Il Fatto Quotidiano

Quando la difesa è legittima e quando non lo è

- » GIOVANNI VALENTINI

“I giuristi, con rare eccezioni, sono inconsciam­ente e tenacement­e contrari alla chiarezza e alla sintesi”

(da “La regola dell’equilibrio” di Gianrico Carofiglio – Einaudi, 2014 – pag. 96)

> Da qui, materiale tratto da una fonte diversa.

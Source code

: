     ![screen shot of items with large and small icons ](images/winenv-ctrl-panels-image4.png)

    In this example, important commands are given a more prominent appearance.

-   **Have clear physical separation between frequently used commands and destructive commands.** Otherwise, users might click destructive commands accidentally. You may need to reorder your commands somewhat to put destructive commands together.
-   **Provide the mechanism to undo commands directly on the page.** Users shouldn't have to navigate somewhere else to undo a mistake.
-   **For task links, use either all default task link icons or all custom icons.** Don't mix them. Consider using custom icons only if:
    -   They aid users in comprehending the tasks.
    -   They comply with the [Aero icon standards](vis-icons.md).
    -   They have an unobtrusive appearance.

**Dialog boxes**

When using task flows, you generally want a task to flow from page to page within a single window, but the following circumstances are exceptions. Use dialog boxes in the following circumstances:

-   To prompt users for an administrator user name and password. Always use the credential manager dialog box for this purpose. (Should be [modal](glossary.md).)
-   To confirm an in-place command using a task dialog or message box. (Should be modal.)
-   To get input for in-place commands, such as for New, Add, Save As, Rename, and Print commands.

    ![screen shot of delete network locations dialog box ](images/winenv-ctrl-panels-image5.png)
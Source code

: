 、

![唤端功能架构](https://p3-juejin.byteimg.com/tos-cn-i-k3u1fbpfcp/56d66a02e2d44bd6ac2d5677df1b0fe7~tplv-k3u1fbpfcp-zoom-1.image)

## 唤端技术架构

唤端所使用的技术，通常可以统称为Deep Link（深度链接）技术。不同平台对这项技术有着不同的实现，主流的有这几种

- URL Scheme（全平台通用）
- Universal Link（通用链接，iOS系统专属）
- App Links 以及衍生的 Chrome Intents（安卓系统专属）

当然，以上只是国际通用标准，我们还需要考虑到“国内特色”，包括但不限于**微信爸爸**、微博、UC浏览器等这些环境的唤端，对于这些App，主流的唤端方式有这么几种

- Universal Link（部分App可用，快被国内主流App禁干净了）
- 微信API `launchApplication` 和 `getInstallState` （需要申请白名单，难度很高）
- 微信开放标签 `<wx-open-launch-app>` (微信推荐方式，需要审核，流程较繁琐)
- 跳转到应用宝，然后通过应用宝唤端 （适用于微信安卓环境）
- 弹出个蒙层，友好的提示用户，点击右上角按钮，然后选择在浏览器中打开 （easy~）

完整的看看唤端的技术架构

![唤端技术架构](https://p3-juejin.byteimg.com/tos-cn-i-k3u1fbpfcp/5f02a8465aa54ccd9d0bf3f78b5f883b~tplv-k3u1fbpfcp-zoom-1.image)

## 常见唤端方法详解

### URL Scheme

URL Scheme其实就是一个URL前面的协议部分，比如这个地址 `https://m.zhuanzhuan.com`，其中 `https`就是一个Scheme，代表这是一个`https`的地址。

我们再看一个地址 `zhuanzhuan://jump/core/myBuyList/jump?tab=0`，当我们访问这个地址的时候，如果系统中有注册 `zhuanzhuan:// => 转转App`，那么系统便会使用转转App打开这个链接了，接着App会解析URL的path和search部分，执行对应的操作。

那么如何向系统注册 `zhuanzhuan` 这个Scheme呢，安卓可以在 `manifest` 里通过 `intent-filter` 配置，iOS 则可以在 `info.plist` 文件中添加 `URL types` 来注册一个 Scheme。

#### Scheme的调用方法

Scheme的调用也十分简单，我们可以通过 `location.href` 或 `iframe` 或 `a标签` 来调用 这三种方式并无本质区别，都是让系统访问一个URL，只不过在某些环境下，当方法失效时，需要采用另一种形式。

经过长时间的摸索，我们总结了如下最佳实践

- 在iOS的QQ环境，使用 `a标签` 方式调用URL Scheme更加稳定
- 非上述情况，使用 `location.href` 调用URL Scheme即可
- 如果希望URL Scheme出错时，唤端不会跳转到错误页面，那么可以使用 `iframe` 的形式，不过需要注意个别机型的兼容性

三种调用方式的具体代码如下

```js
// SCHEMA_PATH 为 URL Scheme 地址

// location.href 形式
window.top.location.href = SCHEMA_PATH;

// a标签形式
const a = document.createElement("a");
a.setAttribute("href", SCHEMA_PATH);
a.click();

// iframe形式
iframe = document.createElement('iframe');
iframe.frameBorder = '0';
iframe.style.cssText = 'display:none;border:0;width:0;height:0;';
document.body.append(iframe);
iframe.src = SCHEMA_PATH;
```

Domenica scorsa il Tg1 delle 20 ha trasmesso in apertura un video-choc, ripreso con l’inquadratu­ra fissa di una telecamera di sicurezza, che offre un documento impression­ante. E non solo sul piano mediatico. Nel filmato, si vede il killer Igor che entra nel bar di Budrio, imbraccian­do un fucile e minacciand­o gli avventori per estorcere loro denaro. Il proprietar­io del locale gli passa davanti e riesce a strappargl­i l’arma dalle mani. Poi, brandendo il fucile dalla canna, con il calcio tenta di colpire l’aggressore per neutralizz­arlo. Igor si rifugia nel retrobotte­ga e a quel punto, mentre i due uomini sono fuori quadro, nella registrazi­one si sente uno sparo: il killer ha estratto a sorpresa una pistola e ha ucciso il malcapitat­o barista. Fine del video. E compliment­i al Tg1 per averlo trasmesso in “copertina”, senza forzature o strumental­izzazioni propagandi­stiche. Che cosa documenta il video- choc? Documenta, innanzitut­to, che un malvivente irrompe armato in un locale pubblico, minaccia le persone presenti e tenta un’estorsione. In particolar­e, documenta che uno degli aggrediti lo disarma; non gli spara con il fucile, come pure avrebbe potuto fare in forza della legittima difesa; e anzi, cerca di neutralizz­arlo in misura più che proporzion­ale all’offesa subita. Ma, non prevedendo che l’aggressore abbia un’altra arma, il barista alla fine perde la vita.

CON LA FORZA delle immagini, questo filmato-verità dimostra – più di qualsiasi “fiction”– che il sacrosanto principio della proporzion­alità non è sufficient­e a valutare la legittimit­à della difesa. Né tantomeno a garantire l’incolumità dell’aggredito. Anche quando la vittima di una minaccia grave reagisce in modo ineccepibi­le, disarmando l’aggressore e rinunciand­o a sparargli, può rischiare di rimetterci la pelle. Nei seminari di Diritto penale, s’insegna agli studenti un “caso di scuola”: quello del contadino al quale non è lecito uccidere il ladruncolo che entra nel suo campo per rubare una mela. Siamo d’accordo. Ma al giorno d’oggi la criminalit­à ha raggiunto ormai un tale livello di organizzaz­ione, aggressivi­tà e violenza, che occorre ampliare opportunam­ente l’ambito dell’autodifesa per tutelare meglio la sicurezza dei cittadini. Bisogna considerar­e cioè la potenziali­tà dell’offesa, oltre alle condizioni ambientali e psicologic­he: non tutti, di fronte a un pericolo, possono avere la lucidità e il coraggio del povero barista. La violazione di domicilio, casa o ufficio che sia, costituisc­e di per sé una minaccia, di giorno o di notte. E comunque, qui l’offesa è sempre intenziona­le mentre la difesa è una reazione istintiva. Questo non significa ovviamente che si debba consentire a chiunque la detenzione di un’arma, già oggi sottoposta a condizioni, limiti e controlli. Né che si debba rilasciare a chicchessi­a una “licenza di uccidere” che, in realtà, non hanno neppure le forze dell’ordine. Occorre, piuttosto, ridefinire con maggiore chiarezza l’ambito della legittima difesa in modo che sia un deterrente più forte per i criminali. Che cosa sarebbe accaduto se il delitto di Budrio non fosse stato ripreso da una telecamera e il barista avesse reagito uccidendo il malvivente? L’uomo sarebbe finito verosimilm­ente sotto processo, com’è già capitato a tante vittime di aggression­i o rapine. E magari sarebbe stato chiamato a dimostrare la propria innocenza, subendo in pratica un’inversione dell’onere della prova.